Sakura provides asynchronous training for DNN.
Project description
Modules • Code structure • Code design • Installing the application • Makefile commands • Environments • Running the application
Sakura is a simple but powerfull tool to reduce training time by running the train/test asynchronously.
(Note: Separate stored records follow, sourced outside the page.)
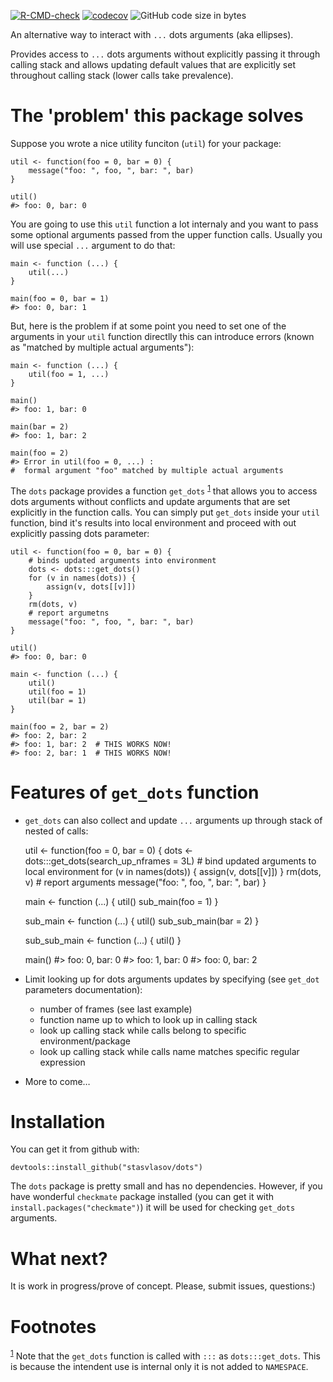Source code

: [![R-CMD-check](https://github.com/stasvlasov/get_dots/workflows/R-CMD-check/badge.svg)](https://github.com/stasvlasov/get_dots/actions)
[![codecov](https://codecov.io/gh/stasvlasov/dots/branch/master/graph/badge.svg?token=ACDBEL2JY5)](https://codecov.io/gh/stasvlasov/dots)
![GitHub code size in bytes](https://img.shields.io/github/languages/code-size/stasvlasov/dots)

An alternative way to interact with `...` dots arguments (aka ellipses).

Provides access to `...` dots arguments without explicitly passing it through calling stack and allows updating default values that are explicitly set throughout calling stack (lower calls take prevalence).


# The 'problem' this package solves

Suppose you wrote a nice utility funciton (`util`) for your package:

    util <- function(foo = 0, bar = 0) {
        message("foo: ", foo, ", bar: ", bar)
    }
    
    util()
    #> foo: 0, bar: 0

You are going to use this `util` function a lot internaly and you want to pass some optional arguments passed from the upper function calls. Usually you will use special `...` argument to do that:

    main <- function (...) {
        util(...)
    }
    
    main(foo = 0, bar = 1)
    #> foo: 0, bar: 1

But, here is the problem if at some point you need to set one of the arguments in your `util` function directlly this can introduce errors (known as "matched by multiple actual arguments"):

    main <- function (...) {
        util(foo = 1, ...)
    }
    
    main()
    #> foo: 1, bar: 0
    
    main(bar = 2)
    #> foo: 1, bar: 2
    
    main(foo = 2)
    #> Error in util(foo = 0, ...) :
    #  formal argument "foo" matched by multiple actual arguments

The `dots` package provides a function `get_dots` <sup><a id="fnr.1" class="footref" href="#fn.1" role="doc-backlink">1</a></sup> that allows you to access dots arguments without conflicts and update arguments that are set explicitly in the function calls. You can simply put `get_dots` inside your `util` function, bind it's results into local environment and proceed with out explicitly passing dots parameter:

    util <- function(foo = 0, bar = 0) {
        # binds updated arguments into environment
        dots <- dots:::get_dots()
        for (v in names(dots)) {
            assign(v, dots[[v]])
        }
        rm(dots, v)
        # report argumetns
        message("foo: ", foo, ", bar: ", bar)
    }
    
    util()
    #> foo: 0, bar: 0
    
    main <- function (...) {
        util()
        util(foo = 1) 
        util(bar = 1)
    }
    
    main(foo = 2, bar = 2)
    #> foo: 2, bar: 2
    #> foo: 1, bar: 2  # THIS WORKS NOW!
    #> foo: 2, bar: 1  # THIS WORKS NOW!


# Features of `get_dots` function

-   `get_dots` can also collect and update `...` arguments up through stack of nested of calls:

    util <- function(foo = 0, bar = 0) {
        dots <- dots:::get_dots(search_up_nframes = 3L)
        # bind updated arguments to local environment
        for (v in names(dots)) {
            assign(v, dots[[v]])
        }
        rm(dots, v)
        # report arguments
        message("foo: ", foo, ", bar: ", bar)
    }
    
    main <- function (...) {
        util()
        sub_main(foo = 1)
    }
    
    sub_main <- function (...) {
        util()
        sub_sub_main(bar = 2)
    }
    
    sub_sub_main <- function (...) {
        util()
    }
    
    main()
    #> foo: 0, bar: 0
    #> foo: 1, bar: 0
    #> foo: 0, bar: 2

-   Limit looking up for dots arguments updates by specifying (see `get_dot` parameters documentation):
    -   number of frames (see last example)
    -   function name up to which to look up in calling stack
    -   look up calling stack while calls belong to specific environment/package
    -   look up calling stack while calls name matches specific regular expression

-   More to come&#x2026;


# Installation

You can get it from github with:

    devtools::install_github("stasvlasov/dots")

The `dots` package is pretty small and has no dependencies. However, if you have wonderful `checkmate` package  installed (you can get it with `install.packages("checkmate")`) it will be used for checking `get_dots` arguments.


# What next?

It is work in progress/prove of concept. Please, submit issues, questions:)


# Footnotes

<sup><a id="fn.1" href="#fnr.1">1</a></sup> Note that the `get_dots` function is called with `:::` as `dots:::get_dots`. This is because the intendent use is internal only it is not added to `NAMESPACE`.
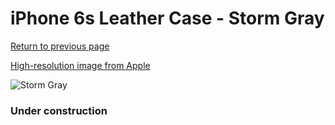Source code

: # iPhone 6s Leather Case - Storm Gray

[Return to previous page](/iphone_6)

[High-resolution image from Apple](https://store.storeimages.cdn-apple.com/8756/as-images.apple.com/is/MM4D2?wid=4500&hei=4500&fmt=png)

<div style="width: 384px"><img src="/everypreview/MM4D2.png" alt="Storm Gray"></div>

### Under construction
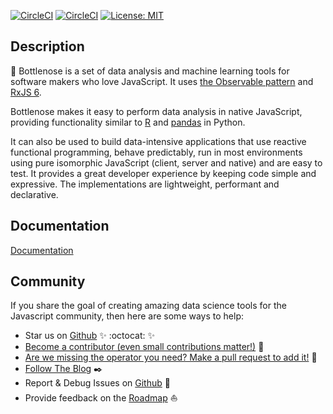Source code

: [![CircleCI](https://circleci.com/gh/buccaneerai/bottlenose/tree/master.svg?style=shield)](https://circleci.com/gh/buccaneerai/bottlenose/tree/master)
[![CircleCI](https://circleci.com/gh/buccaneerai/bottlenose/tree/dev.svg?style=shield)](https://circleci.com/gh/buccaneerai/bottlenose/tree/dev)
[![License: MIT](https://img.shields.io/badge/License-MIT-green.svg)](https://opensource.org/licenses/MIT)

## Description

🐬 Bottlenose is a set of data analysis and machine learning tools for software makers who love JavaScript. It uses [the Observable pattern](http://reactivex.io/documentation/observable.html) and [RxJS 6](https://rxjs.dev).

Bottlenose makes it easy to perform data analysis in native JavaScript, providing functionality similar to [R](https://www.r-project.org) and [pandas](https://pandas.pydata.org) in Python.

It can also be used to build data-intensive applications that use reactive functional programming, behave predictably, run in most environments using pure isomorphic JavaScript (client, server and native) and are easy to test. It provides a great developer experience by keeping code simple and expressive. The implementations are lightweight, performant and declarative.

## Documentation
[Documentation](https://buccaneerai.gitbook.com/bottlenose)

## Community
If you share the goal of creating amazing data science tools for the Javascript community, then here are some ways to help:
- Star us on <a href='https://github.com/buccaneerai/bottlenose'>Github</a> ✨ :octocat: ✨
- [Become a contributor (even small contributions matter!)](https://github.com/buccaneerai/bottlenose/blob/master/CONTRIBUTING.md) 👑
- [Are we missing the operator you need? Make a pull request to add it!](https://github.com/buccaneerai/bottlenose/blob/master/docs/contributing/crating_operators.md) 🤦 
- [Follow The Blog](https://medium.com/@bfla) ✒️
- Report & Debug Issues on <a href='https://github.com/buccaneerai/bottlenose'>Github</a> 🌊
- Provide feedback on the [Roadmap](https://github.com/buccaneerai/bottlenose/projects/1) ⛵
<!--- Slack channel would be very nice to have --->
<!--- - [Add your organization's logo to the list of users]() --->
<!--- - [Join Community Discussions]() 🐬 --->

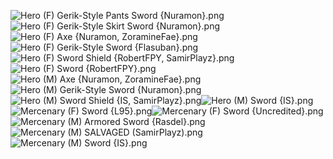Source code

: ![Hero (F)  Gerik-Style Pants Sword {Nuramon}.png](https://raw.githubusercontent.com/Klokinator/FE-Repo/main/Class%20Cards/Infantry%20-%20(Swd)%20Mercenaries%20and%20Heroes/Hero%20(F)%20%20Gerik-Style%20Pants%20Sword%20%7BNuramon%7D.png "Hero (F)  Gerik-Style Pants Sword {Nuramon}.png")![Hero (F)  Gerik-Style Skirt Sword {Nuramon}.png](https://raw.githubusercontent.com/Klokinator/FE-Repo/main/Class%20Cards/Infantry%20-%20(Swd)%20Mercenaries%20and%20Heroes/Hero%20(F)%20%20Gerik-Style%20Skirt%20Sword%20%7BNuramon%7D.png "Hero (F)  Gerik-Style Skirt Sword {Nuramon}.png")![Hero (F) Axe {Nuramon, ZoramineFae}.png](https://raw.githubusercontent.com/Klokinator/FE-Repo/main/Class%20Cards/Infantry%20-%20(Swd)%20Mercenaries%20and%20Heroes/Hero%20(F)%20Axe%20%7BNuramon,%20ZoramineFae%7D.png "Hero (F) Axe {Nuramon, ZoramineFae}.png")![Hero (F) Gerik-Style Sword {Flasuban}.png](https://raw.githubusercontent.com/Klokinator/FE-Repo/main/Class%20Cards/Infantry%20-%20(Swd)%20Mercenaries%20and%20Heroes/Hero%20(F)%20Gerik-Style%20Sword%20%7BFlasuban%7D.png "Hero (F) Gerik-Style Sword {Flasuban}.png")![Hero (F) Sword Shield {RobertFPY, SamirPlayz}.png](https://raw.githubusercontent.com/Klokinator/FE-Repo/main/Class%20Cards/Infantry%20-%20(Swd)%20Mercenaries%20and%20Heroes/Hero%20(F)%20Sword%20Shield%20%7BRobertFPY,%20SamirPlayz%7D.png "Hero (F) Sword Shield {RobertFPY, SamirPlayz}.png")![Hero (F) Sword {RobertFPY}.png](https://raw.githubusercontent.com/Klokinator/FE-Repo/main/Class%20Cards/Infantry%20-%20(Swd)%20Mercenaries%20and%20Heroes/Hero%20(F)%20Sword%20%7BRobertFPY%7D.png "Hero (F) Sword {RobertFPY}.png")![Hero (M) Axe {Nuramon, ZoramineFae}.png](https://raw.githubusercontent.com/Klokinator/FE-Repo/main/Class%20Cards/Infantry%20-%20(Swd)%20Mercenaries%20and%20Heroes/Hero%20(M)%20Axe%20%7BNuramon,%20ZoramineFae%7D.png "Hero (M) Axe {Nuramon, ZoramineFae}.png")![Hero (M) Gerik-Style Sword {Nuramon}.png](https://raw.githubusercontent.com/Klokinator/FE-Repo/main/Class%20Cards/Infantry%20-%20(Swd)%20Mercenaries%20and%20Heroes/Hero%20(M)%20Gerik-Style%20Sword%20%7BNuramon%7D.png "Hero (M) Gerik-Style Sword {Nuramon}.png")![Hero (M) Sword Shield {IS, SamirPlayz}.png](https://raw.githubusercontent.com/Klokinator/FE-Repo/main/Class%20Cards/Infantry%20-%20(Swd)%20Mercenaries%20and%20Heroes/Hero%20(M)%20Sword%20Shield%20%7BIS,%20SamirPlayz%7D.png "Hero (M) Sword Shield {IS, SamirPlayz}.png")![Hero (M) Sword {IS}.png](https://raw.githubusercontent.com/Klokinator/FE-Repo/main/Class%20Cards/Infantry%20-%20(Swd)%20Mercenaries%20and%20Heroes/Hero%20(M)%20Sword%20%7BIS%7D.png "Hero (M) Sword {IS}.png")![Mercenary (F) Sword {L95}.png](https://raw.githubusercontent.com/Klokinator/FE-Repo/main/Class%20Cards/Infantry%20-%20(Swd)%20Mercenaries%20and%20Heroes/Mercenary%20(F)%20Sword%20%7BL95%7D.png "Mercenary (F) Sword {L95}.png")![Mercenary (F) Sword {Uncredited}.png](https://raw.githubusercontent.com/Klokinator/FE-Repo/main/Class%20Cards/Infantry%20-%20(Swd)%20Mercenaries%20and%20Heroes/Mercenary%20(F)%20Sword%20%7BUncredited%7D.png "Mercenary (F) Sword {Uncredited}.png")![Mercenary (M) Armored Sword {Rasdel}.png](https://raw.githubusercontent.com/Klokinator/FE-Repo/main/Class%20Cards/Infantry%20-%20(Swd)%20Mercenaries%20and%20Heroes/Mercenary%20(M)%20Armored%20Sword%20%7BRasdel%7D.png "Mercenary (M) Armored Sword {Rasdel}.png")![Mercenary (M) SALVAGED (SamirPlayz).png](https://raw.githubusercontent.com/Klokinator/FE-Repo/main/Class%20Cards/Infantry%20-%20(Swd)%20Mercenaries%20and%20Heroes/Mercenary%20(M)%20SALVAGED%20(SamirPlayz).png "Mercenary (M) SALVAGED (SamirPlayz).png")![Mercenary (M) Sword {IS}.png](https://raw.githubusercontent.com/Klokinator/FE-Repo/main/Class%20Cards/Infantry%20-%20(Swd)%20Mercenaries%20and%20Heroes/Mercenary%20(M)%20Sword%20%7BIS%7D.png "Mercenary (M) Sword {IS}.png")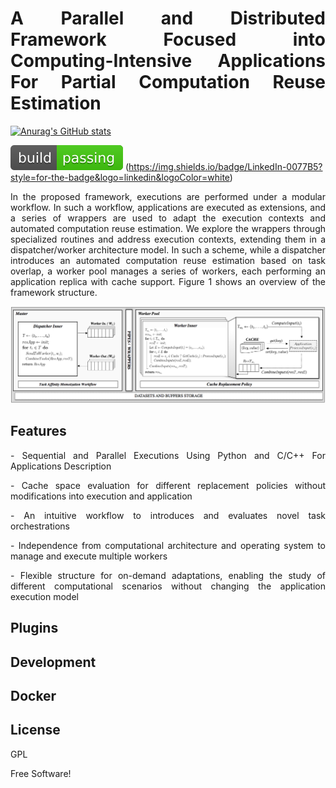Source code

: <h1 align="justify">
A Parallel and Distributed Framework Focused into Computing-Intensive Applications For Partial Computation Reuse Estimation 
</h1>

[![Anurag's GitHub stats](https://github-readme-stats.vercel.app/api?username=mpiress)](https://github.com/anuraghazra/github-readme-stats)

![Build Status](https://github.com/mpiress/midpy/blob/main/imgs/passing.svg) (https://img.shields.io/badge/LinkedIn-0077B5?style=for-the-badge&logo=linkedin&logoColor=white)

<p align="justify">
In the proposed framework, executions are performed under a modular workflow. In such a workflow, applications are executed as extensions, and a series of wrappers are used to adapt the execution contexts and automated computation reuse estimation. We explore the wrappers through specialized routines and address execution contexts, extending them in a dispatcher/worker architecture model. In such a scheme, while a dispatcher introduces an automated computation reuse estimation based on task overlap, a worker pool manages a series of workers, each performing an application replica with cache support. Figure 1 shows an overview of the framework structure.
</p>

<p> </p>
<p> </p>

![Build Status](https://github.com/mpiress/midpy/blob/main/imgs/architecture.png)

## Features

<p align="justify">
- Sequential and Parallel Executions Using Python and C/C++ For Applications Description 
</p>
<p align="justify">
- Cache space evaluation for different replacement policies without modifications into execution and application 
</p>
<p align="justify">
- An intuitive workflow to introduces and evaluates novel task orchestrations 
</p>
<p align="justify">
- Independence from computational architecture and operating system to manage and execute multiple workers 
</p>
<p align="justify">
- Flexible structure for on-demand adaptations, enabling the study of different computational scenarios without changing the application execution model
</p>

## Plugins

## Development

## Docker

## License

GPL

Free Software!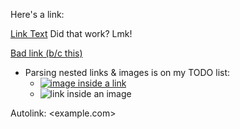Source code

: Here's a link:

[Link Text](https://flow-state.photos) Did that work? Lmk!

[Bad link (b/c this)](https://google.com)

- Parsing nested links & images is on my TODO list:
  - [![image inside a link](foo.png)](https://google.com)
  - ![[link inside an image](https://google.com)](foo.png)

Autolink: <example.com>
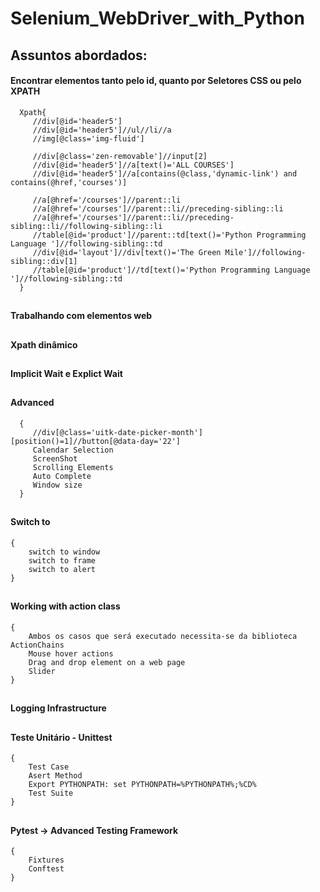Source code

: # Selenium_WebDriver_with_Python

## Assuntos abordados:

  #### Encontrar elementos tanto pelo id, quanto por Seletores CSS ou pelo XPATH

      Xpath{
         //div[@id='header5']  
         //div[@id='header5']//ul//li//a
         //img[@class='img-fluid']

         //div[@class='zen-removable']//input[2]
         //div[@id='header5']//a[text()='ALL COURSES']
         //div[@id='header5']//a[contains(@class,'dynamic-link') and contains(@href,'courses')]

         //a[@href='/courses']//parent::li
         //a[@href='/courses']//parent::li//preceding-sibling::li
         //a[@href='/courses']//parent::li//preceding-sibling::li//following-sibling::li
         //table[@id='product']//parent::td[text()='Python Programming Language ']//following-sibling::td
         //div[@id='layout']//div[text()='The Green Mile']//following-sibling::div[1]
         //table[@id='product']//td[text()='Python Programming Language ']//following-sibling::td
      }
##
  #### Trabalhando com elementos web
##
  #### Xpath dinâmico
##
  #### Implicit Wait e Explict Wait
##
  #### Advanced
      {
         //div[@class='uitk-date-picker-month'][position()=1]//button[@data-day='22']
         Calendar Selection
         ScreenShot 
         Scrolling Elements
         Auto Complete
         Window size
      }
##
  #### Switch to 
    {
        switch to window
        switch to frame
        switch to alert
    }
##
  #### Working with action class
    {
        Ambos os casos que será executado necessita-se da biblioteca ActionChains
        Mouse hover actions
        Drag and drop element on a web page
        Slider
    }
##
  #### Logging Infrastructure
##
  #### Teste Unitário - Unittest
    {
        Test Case
        Asert Method
        Export PYTHONPATH: set PYTHONPATH=%PYTHONPATH%;%CD%
        Test Suite
    }
##
  #### Pytest -> Advanced Testing Framework
    {
        Fixtures
        Conftest
    }
##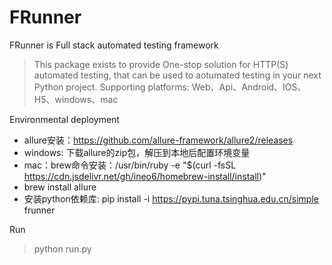 # FRunner

FRunner is Full stack automated testing framework

> This package exists to provide One-stop solution for HTTP(S) automated testing, that can be used to aotumated testing in your next Python project. Supporting platforms: Web、Api、Android、IOS、H5、windows、mac

Environmental deployment
- allure安装：https://github.com/allure-framework/allure2/releases
- windows: 下载allure的zip包，解压到本地后配置环境变量
- mac：brew命令安装：/usr/bin/ruby -e "$(curl -fsSL https://cdn.jsdelivr.net/gh/ineo6/homebrew-install/install)"
- brew install allure
- 安装python依赖库: pip install -i https://pypi.tuna.tsinghua.edu.cn/simple frunner
    
Run
> python run.py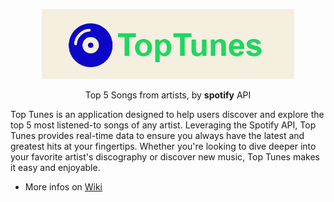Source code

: <p align="center">
  <img alt="TopTunes" src="https://github.com/gabrielsrs/TopTunes/blob/master/src/public/assets/logo/topTunes.png" width="80%">
</p>

<p align="center">
    Top 5 Songs from artists, by <strong>spotify</strong> API
</p>

Top Tunes is an application designed to help users discover and explore the top 5 most listened-to songs of any artist. Leveraging the Spotify API, Top Tunes provides real-time data to ensure you always have the latest and greatest hits at your fingertips. Whether you're looking to dive deeper into your favorite artist's discography or discover new music, Top Tunes makes it easy and enjoyable.

- More infos on [Wiki](https://github.com/gabrielsrs/TopTunes/wiki)

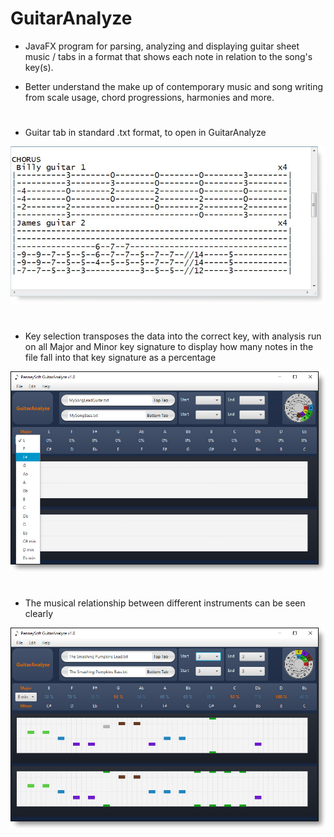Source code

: # GuitarAnalyze

- JavaFX program for parsing, analyzing and displaying guitar sheet music / tabs in a format that shows each note in relation to the song's key(s).

- Better understand the make up of contemporary music and song writing from scale usage, chord progressions, harmonies and more.

#

- Guitar tab in standard .txt format, to open in GuitarAnalyze

<img src="https://raw.githubusercontent.com/PenneySoft/G13/master/Asset/Tab.jpg">

#

- Key selection transposes the data into the correct key, with analysis run on all Major and Minor key signature to display how many notes in the file fall into that key signature as a percentage

<img src="https://raw.githubusercontent.com/PenneySoft/G13/master/Asset/GAKey.jpg">

#

- The musical relationship between different instruments can be seen clearly

<img src="https://raw.githubusercontent.com/PenneySoft/G13/master/Asset/GAPumpkins.jpg">
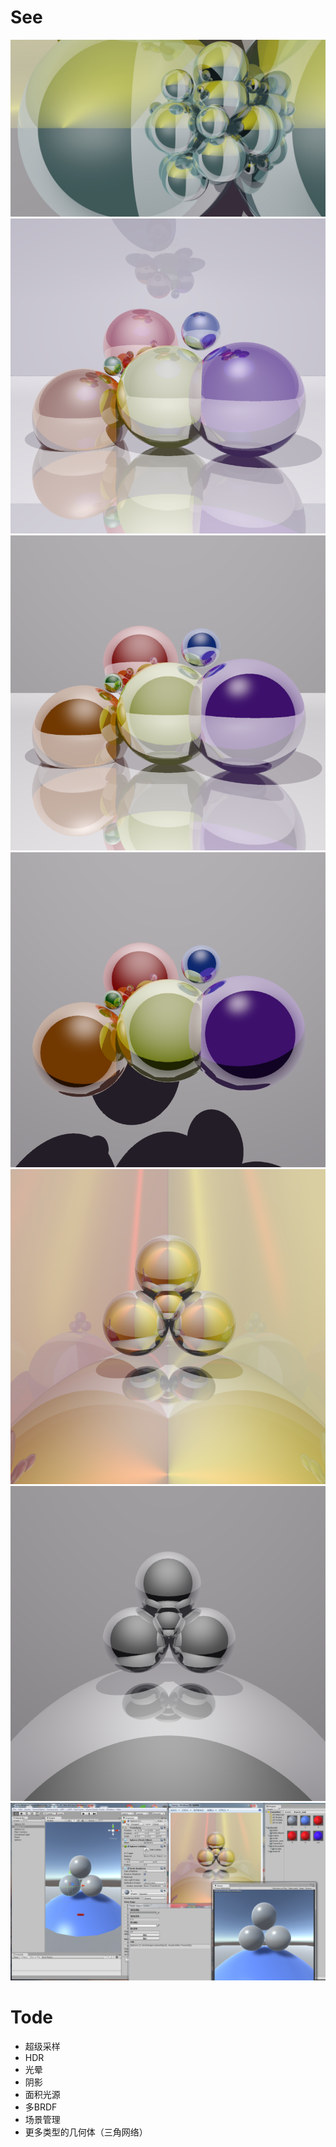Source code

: # See

![](https://github.com/wubugui/FXXKTracer/blob/master/pic/rd.jpg)
![](https://github.com/wubugui/FXXKTracer/blob/master/pic/1.png)
![](https://github.com/wubugui/FXXKTracer/blob/master/pic/2.png)
![](https://github.com/wubugui/FXXKTracer/blob/master/pic/3.png)
![](https://github.com/wubugui/FXXKTracer/blob/master/pic/4.png)
![](https://github.com/wubugui/FXXKTracer/blob/master/pic/5.png)
![](https://github.com/wubugui/FXXKTracer/blob/master/pic/6.png)

# Tode
- 超级采样
- HDR
- 光晕
- 阴影
- 面积光源
- 多BRDF
- 场景管理
- 更多类型的几何体（三角网络）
It provides two features:
- A simple ML framework for asynchronous training.
- An integration with PyTorch.
You can reuse your favorite Python framework such as Pytorch, Tensorflow or PaddlePaddle.
Modules
At a granular level, Sakura is a library that consists of the following components:
Component | Description |
---|---|
sakura | Contains the sakura modules. |
sakura.ml | Contains the code related to ml processing |
Code structure
from setuptools import setup
from sakura import __version__
setup(
name="sakura-ml",
version=__version__,
short_description="Sakura provides asynchronous training for DNN.",
long_description="Sakura provides asynchronous training for DNN.",
url='https://zakuro.ai',
packages=[
"sakura",
"sakura.ml",
"sakura.ml.epoch",
],
entry_points={
"console_scripts": [
"sakura=sakura:main"
]
},
include_package_data=True,
package_data={"": ["*.yml"]},
install_requires=[r.rsplit()[0] for r in open("requirements.txt")],
license='MIT',
author='ZakuroAI',
python_requires='>=3.6',
author_email='git@zakuro.ai',
description='Sakura provides asynchronous training for DNN.',
platforms="linux_debian_10_x86_64",
classifiers=[
"Programming Language :: Python :: 3",
"License :: OSI Approved :: MIT License",
]
)
Code design
If you worked with PyTorch in your project your would find a common structure.
Simply change the test
and train
in your trainer as shown in mnist_demo
.
import torch.optim as optim
from torch.optim.lr_scheduler import StepLR
from sakura.ml import AsyncTrainer
from sakura import defaultMetrics
from mnist_demo.trainer import Trainer
from mnist_demo.model import Net
from mnist_demo.utils import init_loaders
from sakura import cfg
if __name__ == "__main__":
# Initialize
model = Net()
optimizer = optim.Adadelta(model.parameters(), lr=cfg.optim.lr)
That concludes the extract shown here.